Dan:
The database component is meant to provide the caching functionality. It would store the normalized version of the latest fetched version of each feed. The first call for a given feed would retrieve the feed and cache it. For a period afterwords every subsequent call would retrieve the cached version. After that period the cached version would be deleted and a further call would retrieve and cache a new copy of the feed. Unused feeds would be pruned by a
SQL DELETE query run every or every few calls.

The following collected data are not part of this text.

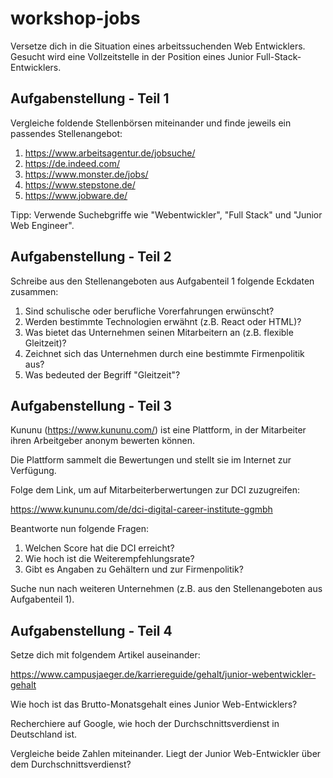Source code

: # workshop-jobs

Versetze dich in die Situation eines arbeitssuchenden Web Entwicklers.
Gesucht wird eine Vollzeitstelle in der Position eines Junior Full-Stack-Entwicklers.

## Aufgabenstellung - Teil 1
Vergleiche foldende Stellenbörsen miteinander und finde jeweils ein passendes Stellenangebot:
1. https://www.arbeitsagentur.de/jobsuche/
2. https://de.indeed.com/
3. https://www.monster.de/jobs/
4. https://www.stepstone.de/
5. https://www.jobware.de/

Tipp: Verwende Suchebgriffe wie "Webentwickler", "Full Stack" und "Junior Web Engineer".

## Aufgabenstellung - Teil 2
Schreibe aus den Stellenangeboten aus Aufgabenteil 1 folgende Eckdaten zusammen:
1. Sind schulische oder berufliche Vorerfahrungen erwünscht?
2. Werden bestimmte Technologien erwähnt (z.B. React oder HTML)?
3. Was bietet das Unternehmen seinen Mitarbeitern an (z.B. flexible Gleitzeit)?
4. Zeichnet sich das Unternehmen durch eine bestimmte Firmenpolitik aus?
5. Was bedeuted der Begriff "Gleitzeit"?

## Aufgabenstellung - Teil 3
Kununu (https://www.kununu.com/) ist eine Plattform, in der Mitarbeiter ihren Arbeitgeber anonym bewerten können.

Die Plattform sammelt die Bewertungen und stellt sie im Internet zur Verfügung.

Folge dem Link, um auf Mitarbeiterberwertungen zur DCI zuzugreifen:

https://www.kununu.com/de/dci-digital-career-institute-ggmbh

Beantworte nun folgende Fragen:
1. Welchen Score hat die DCI erreicht?
2. Wie hoch ist die Weiterempfehlungsrate?
3. Gibt es Angaben zu Gehältern und zur Firmenpolitik?

Suche nun nach weiteren Unternehmen (z.B. aus den Stellenangeboten aus Aufgabenteil 1).

## Aufgabenstellung - Teil 4
Setze dich mit folgendem Artikel auseinander:

https://www.campusjaeger.de/karriereguide/gehalt/junior-webentwickler-gehalt

Wie hoch ist das Brutto-Monatsgehalt eines Junior Web-Entwicklers?

Recherchiere auf Google, wie hoch der Durchschnittsverdienst in Deutschland ist.

Vergleiche beide Zahlen miteinander. Liegt der Junior Web-Entwickler über dem Durchschnittsverdienst?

To be clear, this results in two potential scenarios. In one:
- API is used to request a feed
- the cache is checked but isn't current or existant
- the feed is then retrieved, parsed, normalized, and returned
In two:
- the API is used to request a feed
- the cache is checked and a reasonably current cached version is found
- it is then returned.
One problem is how to handle users that have 20 RSS feeds subscribed that aren't also subscribed to by other people (and thus not cached). The page load would take as long as the 20 feeds retrieval time. This is when the just-in-time-with-centralized-cache method doesn't work as well. The solution to this is an open question.

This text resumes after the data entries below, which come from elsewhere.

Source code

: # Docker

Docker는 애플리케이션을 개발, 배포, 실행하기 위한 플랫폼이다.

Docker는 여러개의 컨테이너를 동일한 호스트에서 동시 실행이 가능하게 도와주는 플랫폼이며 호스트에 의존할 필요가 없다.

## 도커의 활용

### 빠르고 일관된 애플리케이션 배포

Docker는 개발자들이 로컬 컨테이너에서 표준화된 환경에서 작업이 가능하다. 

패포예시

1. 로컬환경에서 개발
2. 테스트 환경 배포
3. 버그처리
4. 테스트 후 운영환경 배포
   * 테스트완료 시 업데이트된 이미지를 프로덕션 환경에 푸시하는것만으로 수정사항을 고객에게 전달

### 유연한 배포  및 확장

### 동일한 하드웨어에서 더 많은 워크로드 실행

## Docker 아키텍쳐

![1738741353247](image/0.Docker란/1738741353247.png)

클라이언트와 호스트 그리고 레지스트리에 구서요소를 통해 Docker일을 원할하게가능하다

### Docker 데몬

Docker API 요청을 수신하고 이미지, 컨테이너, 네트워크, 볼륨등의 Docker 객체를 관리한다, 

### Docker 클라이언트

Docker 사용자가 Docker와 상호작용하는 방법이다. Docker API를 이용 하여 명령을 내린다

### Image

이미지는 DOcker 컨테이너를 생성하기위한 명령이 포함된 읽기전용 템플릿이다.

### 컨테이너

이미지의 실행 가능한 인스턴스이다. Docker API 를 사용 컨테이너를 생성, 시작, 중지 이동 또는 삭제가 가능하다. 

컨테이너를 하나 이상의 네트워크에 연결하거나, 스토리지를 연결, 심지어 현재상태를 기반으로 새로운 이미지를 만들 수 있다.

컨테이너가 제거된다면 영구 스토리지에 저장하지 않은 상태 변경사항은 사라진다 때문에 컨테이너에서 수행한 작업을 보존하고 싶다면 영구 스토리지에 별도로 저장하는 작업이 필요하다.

Another open question is what the default time-to-live for cached feeds should be. Regardless of the initial value, it should definitely be a variable somewhere so it can be tweaked later, and so the initial value isn't of immediate critical importance. One really cool idea, that is probably beyond this project's scope, would be to determine that value dynamically for different feeds based on observed update frequency. A more practical approach would be to make the value something like two or three hours and tweak it later (around testing time) if this doesn't seem to work for users.
The differences between the URLs are envisioned as follows:
- feedurl is the URL as requested at the level of the API (Example: example.com/rss/)
- normalizedfeedurl would be a URL tweaked to abstract some of the minor differences that URLs for the same resource can have ("www" versus no subdomain, a trailing /, etc.) used as a match URL for querying the cache (Example: http://www.example.com/rss)
- siteurl is the URL of the site as retrieved from the feed (Example: http://www.example.com/)
It's an open question whether the normalized and non-normalized versions both need be stored (at least in the beginning for debugging). As well as whether that kind of normalization should even be done, and if so to what degree.
itemposition would be a 1, 2, 3...N count of the position of the item in the feed as retrieved. This would provide an additional method of sorting. The publication date is listed as an optional attribute in the
RSS 2.0 specification and so it makes sense to use both items, giving
itemdate priority. A SQL query where items are first sorted ascending by
itemposition, and then descending by
itemdate would achieve the desired effect for cached data. The same effect could be achieved with PHP's sort for retrieved data.
I'll update the spec to make all these ideas clearly expressed sometime tomorrow or the day after. In particular I've been doodling some flow charts to illustrate the proposed process, I'll transfer that to an image and post that up as well.
Thank you for the good questions. Please let me know what you think of all this.
- Chris